ほとんど毎日同じような感じなので、この一連の流れにはもう慣れたものだ。


やっぱりイナリのしっぽはモフモフで気持ち良いなぁ………。

高級毛布なんて目じゃないぞ。

もちろんクロのケモ耳も実に素晴らしい。

二人とも肌触りが良すぎて実に甲乙付けがたい…………てか付けられる訳が無い。

ケモ耳っ子は皆、問答無用で正義なのだ。



「えへへ…………」と頬をゆるっゆるに緩め、座った俺に体を預けるイナリの可愛らしい顔を眺めていると、不意にイナリとクロの耳がピクピクッ!と揺れた。



「えっ!?」

「ん……!?」

「きゃう!?」



次の瞬間、シュン!と空間が揺らぎ、突如として空中に幼女が出現。

仰向けの状態でワープしてきた幼女は、そのボサボサの髪を風でたなびかせながらそのまま落下し、ちょうどよく俺の膝の上に収まった。

驚きのあまり誰も言葉が出ない。



「おおぅ、こんな所にちょうどいい枕が…………このまま二度寝を───────」



しかし、クロとイナリを押しのけてその座を奪ったニート王(自称)は、なんと全てを差し置いて流れるように寝る姿勢に。

さすがはお昼寝大魔神。

俺達の予想の斜め上を行くお昼寝への執着だ。


だが、せっかくなでもふされていたにも関わらず、さらっとそれを邪魔された二人は当然黙っていない訳で。



「ん、さっさとどく」

「シュカ様!こういう時くらい空気を読んでくださいよぉ!」

「ぐえ!?ちょ、タンマタンマ!服が伸びちゃうよ〜!?」



既にヨダレを垂らしながら膝の上で爆睡をかます幼女の服をグイグイ引っ張ったり、頬をみょんみょん容赦なく伸ばすクロとイナリに、さすがの幼女も悲鳴を上げた。


そう、イナリが言う通り、なんと突然転移して来たのは鬼人のクニの領主であり、日々副官のソウカの頭痛の種となっている超問題児。

"この人が領主なんだ"と言っても、誰しもが二度見してしまいそうなちみっこい容姿にグーダラな性格だが、これでも一応大妖怪の酒呑童子ことシュカなのである。


外だと言うのに相変わらずのパーカー姿で、言わずもがなズボンは履いておらず、健康的な素足をこれでもかと太陽の元にさらしている。

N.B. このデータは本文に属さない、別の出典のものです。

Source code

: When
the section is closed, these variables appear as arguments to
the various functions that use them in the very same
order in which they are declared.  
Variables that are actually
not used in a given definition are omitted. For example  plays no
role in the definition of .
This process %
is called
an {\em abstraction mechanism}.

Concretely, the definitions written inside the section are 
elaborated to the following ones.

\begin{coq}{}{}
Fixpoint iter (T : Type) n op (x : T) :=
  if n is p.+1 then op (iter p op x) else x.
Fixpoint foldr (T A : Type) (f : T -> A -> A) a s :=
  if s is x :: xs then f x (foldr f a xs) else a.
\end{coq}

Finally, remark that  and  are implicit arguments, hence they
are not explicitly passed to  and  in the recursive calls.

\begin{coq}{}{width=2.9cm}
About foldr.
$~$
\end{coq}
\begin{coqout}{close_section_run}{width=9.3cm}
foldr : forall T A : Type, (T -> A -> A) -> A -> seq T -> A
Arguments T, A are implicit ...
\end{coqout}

あーあー、こりゃ俺達以外に誰もここに居なくて良かったかもしれないな……………。

当然のごとく前が全開なのに頭痛がしてきた。

まったく、水着じゃないんだから……………。

これだけで普段どれだけソウカが苦労しているのかよく分かる。


…………………今日は赤色の下着っすか。

やれやれと肩をすくめながら、何とも言えない色のパーカーのジッパーを上げ、無蔵座に地面に放り投げられた髪もすくい上げて膝の上にかける。

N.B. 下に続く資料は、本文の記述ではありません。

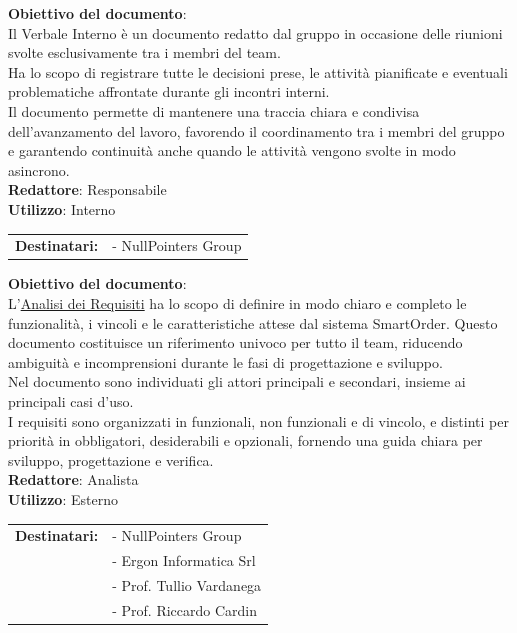 	\label{sec: verbali-interni}
	\textbf{Obiettivo del documento}:\\
	Il Verbale Interno è un documento redatto dal gruppo in occasione delle riunioni svolte esclusivamente tra i membri del team.\\
	Ha lo scopo di registrare tutte le decisioni prese, le attività pianificate e eventuali problematiche affrontate durante gli incontri interni.\\
	Il documento permette di mantenere una traccia chiara e condivisa dell’avanzamento del lavoro, favorendo il coordinamento tra i membri del gruppo e garantendo continuità anche quando le attività vengono svolte in modo asincrono.\\[0.5em]
	\medskip
	\textbf{Redattore}: Responsabile\\
	\medskip
	\textbf{Utilizzo}: Interno\\
	\medskip 
	\begin{tabular}{@{}l l}
		\textbf{Destinatari:} & - NullPointers Group
	\end{tabular}

	\textbf{Obiettivo del documento}:\\
	L’\href{https://nullpointersgroup.github.io/Documentazione/output/RTB/Documenti%20Esterni/Analisi_dei_Requisiti.pdf}{Analisi dei Requisiti} ha lo scopo di definire in modo chiaro e completo le funzionalità, i vincoli e le caratteristiche attese dal sistema SmartOrder. Questo documento costituisce un riferimento univoco per tutto il team, riducendo ambiguità e incomprensioni durante le fasi di progettazione e sviluppo.\\
	Nel documento sono individuati gli attori principali e secondari, insieme ai principali casi d’uso.\\ 
	I requisiti sono organizzati in funzionali, non funzionali e di vincolo, e distinti per priorità in obbligatori, desiderabili e opzionali, fornendo una guida chiara per sviluppo, progettazione e verifica.\\[0.5em]
	\medskip
	\textbf{Redattore}: Analista\\
	\medskip
	\textbf{Utilizzo}: Esterno\\
	\medskip 
	\begin{tabular}{@{}l l}
		\textbf{Destinatari:} & - NullPointers Group\\
		                      & - Ergon Informatica Srl\\
		                      & - Prof. Tullio Vardanega\\
							  & - Prof. Riccardo Cardin
	\end{tabular}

「ったく、来るなら事前に教えてくれても良かったのに」

「いへへ…………。い、いや〜、ソーカちゃんが仕事しろしろうるさくてさ〜。やっと隙を見つけてさぼ──────じゃなくて、休みを取ったから急遽遊びに来たんだ〜」

「逃げて来たの間違いでしょそれ……………」

「そうとも言うね〜」



あっけらかんとそう言い放ったシュカに思わず頭を抱えてしまう。

それ、後で怒られるの俺なんだけど……………。

今頃"夜桜城"ではソウカがカンカンに怒って探し回ってるんだろうなぁ。


……………………………まぁ、サボってしまったものはしょうがない。



「確かに最近は働きっぱなしだったぽいしね。今日くらいはゆっくり休んでもバチは当たらないんじゃないの?しょうがないから、怒られる時は道連れになってあげるよ」

「お〜、それでこそマイベストフレンド・マシロだよ〜。やっぱりボクと結婚しない〜?」

「ダメ」

「ですです!いくらシュカ様と言えど、ご主人様は取っちゃダメですぅ!」

「おおぅ、ものすごく食い気味…………」




もう何度目か、本気か冗談かさえ分からないプロポーズに、今まで遠巻きに見ていたクロとイナリが黙っていなかった。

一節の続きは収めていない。